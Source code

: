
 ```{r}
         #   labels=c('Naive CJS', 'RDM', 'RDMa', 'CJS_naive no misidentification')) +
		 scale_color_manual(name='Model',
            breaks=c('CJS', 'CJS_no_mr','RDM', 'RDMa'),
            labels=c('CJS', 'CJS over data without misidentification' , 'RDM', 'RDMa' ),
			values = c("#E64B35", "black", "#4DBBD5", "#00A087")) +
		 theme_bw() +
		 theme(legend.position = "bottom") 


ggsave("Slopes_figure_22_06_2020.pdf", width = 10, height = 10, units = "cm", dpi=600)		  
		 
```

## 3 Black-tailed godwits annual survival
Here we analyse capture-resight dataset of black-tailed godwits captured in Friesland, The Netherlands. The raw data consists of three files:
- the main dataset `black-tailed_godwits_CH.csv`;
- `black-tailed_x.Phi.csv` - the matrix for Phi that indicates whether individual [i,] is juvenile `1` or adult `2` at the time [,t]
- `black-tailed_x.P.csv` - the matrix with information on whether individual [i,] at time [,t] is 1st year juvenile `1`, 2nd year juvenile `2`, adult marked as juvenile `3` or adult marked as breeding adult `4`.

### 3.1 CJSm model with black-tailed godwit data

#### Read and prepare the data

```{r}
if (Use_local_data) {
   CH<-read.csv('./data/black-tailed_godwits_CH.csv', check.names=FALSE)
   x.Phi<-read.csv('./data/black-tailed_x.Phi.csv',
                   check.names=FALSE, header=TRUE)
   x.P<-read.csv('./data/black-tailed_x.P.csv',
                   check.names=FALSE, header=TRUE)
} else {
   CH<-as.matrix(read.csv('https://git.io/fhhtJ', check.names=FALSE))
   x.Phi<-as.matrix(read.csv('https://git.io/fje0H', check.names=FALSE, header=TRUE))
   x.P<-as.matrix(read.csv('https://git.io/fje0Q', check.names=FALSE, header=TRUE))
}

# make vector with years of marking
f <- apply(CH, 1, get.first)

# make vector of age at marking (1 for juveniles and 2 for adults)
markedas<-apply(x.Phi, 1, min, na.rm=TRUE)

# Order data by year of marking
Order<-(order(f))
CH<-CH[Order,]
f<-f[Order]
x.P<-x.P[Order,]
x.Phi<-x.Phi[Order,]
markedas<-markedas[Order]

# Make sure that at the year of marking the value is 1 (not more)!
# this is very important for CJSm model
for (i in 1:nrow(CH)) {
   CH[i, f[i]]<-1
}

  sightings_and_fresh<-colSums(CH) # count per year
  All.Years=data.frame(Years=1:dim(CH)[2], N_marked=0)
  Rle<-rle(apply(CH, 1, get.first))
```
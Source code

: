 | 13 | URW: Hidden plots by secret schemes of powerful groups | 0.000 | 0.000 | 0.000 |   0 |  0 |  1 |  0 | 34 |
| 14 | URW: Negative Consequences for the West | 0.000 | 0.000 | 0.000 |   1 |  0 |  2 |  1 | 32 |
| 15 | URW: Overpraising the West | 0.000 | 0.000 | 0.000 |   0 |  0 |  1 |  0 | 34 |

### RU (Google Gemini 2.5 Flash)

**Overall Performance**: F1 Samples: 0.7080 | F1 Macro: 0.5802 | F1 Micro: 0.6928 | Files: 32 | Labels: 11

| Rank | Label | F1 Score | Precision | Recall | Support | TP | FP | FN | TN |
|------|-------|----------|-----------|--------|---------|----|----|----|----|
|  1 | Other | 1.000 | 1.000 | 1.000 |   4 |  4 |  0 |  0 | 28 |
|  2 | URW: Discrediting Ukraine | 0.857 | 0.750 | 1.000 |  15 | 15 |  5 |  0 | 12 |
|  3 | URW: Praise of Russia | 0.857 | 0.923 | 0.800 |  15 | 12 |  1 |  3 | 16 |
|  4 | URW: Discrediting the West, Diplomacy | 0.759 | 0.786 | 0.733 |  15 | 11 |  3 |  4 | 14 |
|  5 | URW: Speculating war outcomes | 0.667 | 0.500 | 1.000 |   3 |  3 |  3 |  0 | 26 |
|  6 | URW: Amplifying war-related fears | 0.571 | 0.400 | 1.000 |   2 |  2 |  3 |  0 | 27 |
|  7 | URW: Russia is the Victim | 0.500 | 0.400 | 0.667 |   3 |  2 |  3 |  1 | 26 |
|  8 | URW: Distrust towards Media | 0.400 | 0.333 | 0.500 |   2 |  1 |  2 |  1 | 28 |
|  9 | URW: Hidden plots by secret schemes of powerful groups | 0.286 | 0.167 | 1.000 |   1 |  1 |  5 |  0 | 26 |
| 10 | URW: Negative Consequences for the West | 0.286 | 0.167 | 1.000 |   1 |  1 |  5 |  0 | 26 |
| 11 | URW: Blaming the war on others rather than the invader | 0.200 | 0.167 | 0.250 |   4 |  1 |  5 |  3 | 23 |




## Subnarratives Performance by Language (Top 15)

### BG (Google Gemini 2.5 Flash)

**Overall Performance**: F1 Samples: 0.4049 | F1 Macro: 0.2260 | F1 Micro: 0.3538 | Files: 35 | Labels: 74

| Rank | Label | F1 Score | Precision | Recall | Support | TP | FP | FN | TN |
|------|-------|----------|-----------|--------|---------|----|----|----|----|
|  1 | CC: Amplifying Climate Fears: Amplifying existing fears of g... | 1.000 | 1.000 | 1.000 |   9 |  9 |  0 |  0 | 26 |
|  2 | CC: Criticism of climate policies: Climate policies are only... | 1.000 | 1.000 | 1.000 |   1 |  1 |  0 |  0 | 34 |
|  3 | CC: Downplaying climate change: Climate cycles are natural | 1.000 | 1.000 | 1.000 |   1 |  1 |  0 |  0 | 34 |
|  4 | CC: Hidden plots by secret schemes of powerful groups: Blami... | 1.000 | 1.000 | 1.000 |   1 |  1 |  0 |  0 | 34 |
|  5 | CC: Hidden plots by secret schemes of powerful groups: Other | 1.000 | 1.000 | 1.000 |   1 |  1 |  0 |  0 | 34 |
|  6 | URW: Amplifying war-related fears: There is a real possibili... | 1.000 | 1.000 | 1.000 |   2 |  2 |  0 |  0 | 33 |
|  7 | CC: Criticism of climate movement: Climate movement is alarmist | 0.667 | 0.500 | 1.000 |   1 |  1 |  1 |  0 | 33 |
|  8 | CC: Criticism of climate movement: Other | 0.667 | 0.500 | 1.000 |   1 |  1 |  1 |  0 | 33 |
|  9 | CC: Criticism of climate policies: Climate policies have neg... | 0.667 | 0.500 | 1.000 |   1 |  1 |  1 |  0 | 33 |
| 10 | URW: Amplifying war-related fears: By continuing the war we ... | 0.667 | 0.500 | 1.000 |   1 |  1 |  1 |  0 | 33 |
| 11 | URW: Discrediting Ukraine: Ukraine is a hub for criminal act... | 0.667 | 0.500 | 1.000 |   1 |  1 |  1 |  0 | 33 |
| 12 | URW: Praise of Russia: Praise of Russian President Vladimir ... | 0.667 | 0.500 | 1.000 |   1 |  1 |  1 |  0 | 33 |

#### [YOUR ASSIGNMENT]
Lines containing the word "Hidden" must all be returned from the material above.

#### [COMPLETED TASK]
: | 13 | URW: Hidden plots by secret schemes of powerful groups | 0.000 | 0.000 | 0.000 |   0 |  0 |  1 |  0 | 34 |
|  9 | URW: Hidden plots by secret schemes of powerful groups | 0.286 | 0.167 | 1.000 |   1 |  1 |  5 |  0 | 26 |
|  4 | CC: Hidden plots by secret schemes of powerful groups: Blami... | 1.000 | 1.000 | 1.000 |   1 |  1 |  0 |  0 | 34 |
|  5 | CC: Hidden plots by secret schemes of powerful groups: Other | 1.000 | 1.000 | 1.000 |   1 |  1 |  0 |  0 | 34 |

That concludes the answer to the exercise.